Parents often agonize about what to tell the children.  When do we tell them (or do we) the truth about Santa?  What do we say to them about a loved one's grave illness?  What things must they learn to be happy, successful, good citizens, etc?

I once heard a father say that he and his wife had decided not to tell their children any sort of faith stories.  They wanted their children to be truly free to choose or reject a faith as adults without any baggage.  I can certainly appreciate their motivations, but I also know that they did not follow this same tack with regard other issues.  They had no hesitation about insisting on the value of a good education or signing them up for piano lessons or sports teams.
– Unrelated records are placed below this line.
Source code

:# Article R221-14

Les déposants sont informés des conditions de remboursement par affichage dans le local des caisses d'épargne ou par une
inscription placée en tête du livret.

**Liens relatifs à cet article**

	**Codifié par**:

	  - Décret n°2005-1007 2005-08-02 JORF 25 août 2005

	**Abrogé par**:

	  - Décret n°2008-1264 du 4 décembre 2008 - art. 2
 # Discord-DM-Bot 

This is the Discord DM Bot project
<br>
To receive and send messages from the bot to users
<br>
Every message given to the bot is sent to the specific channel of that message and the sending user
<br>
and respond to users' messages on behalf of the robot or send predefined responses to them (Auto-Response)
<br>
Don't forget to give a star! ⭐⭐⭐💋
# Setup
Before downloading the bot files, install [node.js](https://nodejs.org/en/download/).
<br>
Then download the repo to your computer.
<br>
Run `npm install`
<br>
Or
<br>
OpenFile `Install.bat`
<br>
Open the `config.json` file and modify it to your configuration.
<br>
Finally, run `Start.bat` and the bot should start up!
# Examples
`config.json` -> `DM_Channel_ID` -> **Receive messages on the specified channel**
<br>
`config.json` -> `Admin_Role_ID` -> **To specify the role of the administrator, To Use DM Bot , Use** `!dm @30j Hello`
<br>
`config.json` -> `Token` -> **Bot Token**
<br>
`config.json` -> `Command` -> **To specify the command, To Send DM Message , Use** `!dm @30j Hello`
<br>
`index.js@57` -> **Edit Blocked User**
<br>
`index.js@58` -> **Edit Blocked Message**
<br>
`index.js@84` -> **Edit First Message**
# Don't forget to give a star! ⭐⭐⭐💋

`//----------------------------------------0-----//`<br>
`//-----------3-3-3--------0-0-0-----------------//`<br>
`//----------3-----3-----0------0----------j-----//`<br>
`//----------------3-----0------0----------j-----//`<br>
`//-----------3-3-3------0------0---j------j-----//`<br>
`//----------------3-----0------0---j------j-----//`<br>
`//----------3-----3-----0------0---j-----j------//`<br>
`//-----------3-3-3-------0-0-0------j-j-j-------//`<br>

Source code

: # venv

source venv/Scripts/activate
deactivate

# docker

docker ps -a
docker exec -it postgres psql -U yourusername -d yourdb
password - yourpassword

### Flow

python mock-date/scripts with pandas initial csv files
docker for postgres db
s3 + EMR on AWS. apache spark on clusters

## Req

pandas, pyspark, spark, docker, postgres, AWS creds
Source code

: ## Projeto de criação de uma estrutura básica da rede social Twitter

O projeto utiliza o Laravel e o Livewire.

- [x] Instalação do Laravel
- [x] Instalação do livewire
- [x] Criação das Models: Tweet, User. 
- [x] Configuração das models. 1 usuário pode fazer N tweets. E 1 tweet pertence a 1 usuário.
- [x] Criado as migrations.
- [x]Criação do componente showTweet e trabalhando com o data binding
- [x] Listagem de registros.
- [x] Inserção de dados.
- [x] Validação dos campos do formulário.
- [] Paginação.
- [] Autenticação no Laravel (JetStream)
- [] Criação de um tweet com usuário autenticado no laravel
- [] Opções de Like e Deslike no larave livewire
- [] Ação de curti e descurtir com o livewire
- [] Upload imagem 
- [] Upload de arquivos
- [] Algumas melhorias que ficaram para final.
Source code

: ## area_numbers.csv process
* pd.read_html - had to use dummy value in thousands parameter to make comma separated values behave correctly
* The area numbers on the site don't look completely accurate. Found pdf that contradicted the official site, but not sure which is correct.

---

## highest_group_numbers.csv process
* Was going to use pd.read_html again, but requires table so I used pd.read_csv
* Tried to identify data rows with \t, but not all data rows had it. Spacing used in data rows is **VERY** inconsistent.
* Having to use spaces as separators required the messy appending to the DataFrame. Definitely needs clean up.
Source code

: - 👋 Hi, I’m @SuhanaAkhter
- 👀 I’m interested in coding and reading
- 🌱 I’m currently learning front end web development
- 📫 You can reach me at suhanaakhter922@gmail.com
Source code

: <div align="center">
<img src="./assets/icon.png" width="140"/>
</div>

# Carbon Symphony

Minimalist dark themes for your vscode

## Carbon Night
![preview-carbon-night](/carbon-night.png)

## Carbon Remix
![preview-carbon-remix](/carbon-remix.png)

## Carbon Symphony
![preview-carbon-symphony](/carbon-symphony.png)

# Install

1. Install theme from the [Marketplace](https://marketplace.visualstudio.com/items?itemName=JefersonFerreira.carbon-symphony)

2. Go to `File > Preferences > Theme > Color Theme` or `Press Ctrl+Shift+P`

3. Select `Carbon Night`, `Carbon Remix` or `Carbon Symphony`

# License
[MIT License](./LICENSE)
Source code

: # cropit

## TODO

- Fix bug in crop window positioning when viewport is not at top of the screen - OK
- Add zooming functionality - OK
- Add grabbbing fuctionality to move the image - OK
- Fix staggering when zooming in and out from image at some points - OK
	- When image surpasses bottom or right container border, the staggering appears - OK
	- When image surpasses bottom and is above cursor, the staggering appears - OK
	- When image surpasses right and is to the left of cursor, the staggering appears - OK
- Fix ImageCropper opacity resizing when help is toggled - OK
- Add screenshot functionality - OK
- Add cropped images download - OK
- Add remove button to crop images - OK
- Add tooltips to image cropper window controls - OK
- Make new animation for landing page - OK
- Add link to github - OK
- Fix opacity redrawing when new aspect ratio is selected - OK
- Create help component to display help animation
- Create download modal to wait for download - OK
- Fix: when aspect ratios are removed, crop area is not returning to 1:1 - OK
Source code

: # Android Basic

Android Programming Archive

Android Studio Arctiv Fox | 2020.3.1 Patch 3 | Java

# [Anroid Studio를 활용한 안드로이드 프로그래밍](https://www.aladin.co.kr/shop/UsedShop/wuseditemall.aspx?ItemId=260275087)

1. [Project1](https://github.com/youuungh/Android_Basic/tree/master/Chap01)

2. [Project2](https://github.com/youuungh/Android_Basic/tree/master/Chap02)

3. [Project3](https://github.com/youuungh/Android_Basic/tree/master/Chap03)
What we tell our children, what we teach our children, says a great deal about what we think important.  (It's worth remembering that we teach a great deal by our actions and by the things we don't do or say.)  And for some reason, faith often feels like an option for many of us.  It's an add-on item rather than an essential.  In our consumer culture, faith has become one more consumer item that we can acquire in the hopes that it will enhance our lives in some way.

When I think of the things I taught our daughters, I'm not sure I transmitted the idea of faith as an essential.  The Shema I mentioned above says, "You shall love Yahweh your God with all your heart, and with all your soul, and with all your might."  But it's hard to love an add-on with your entire being.  And I suspect my children picked up on that.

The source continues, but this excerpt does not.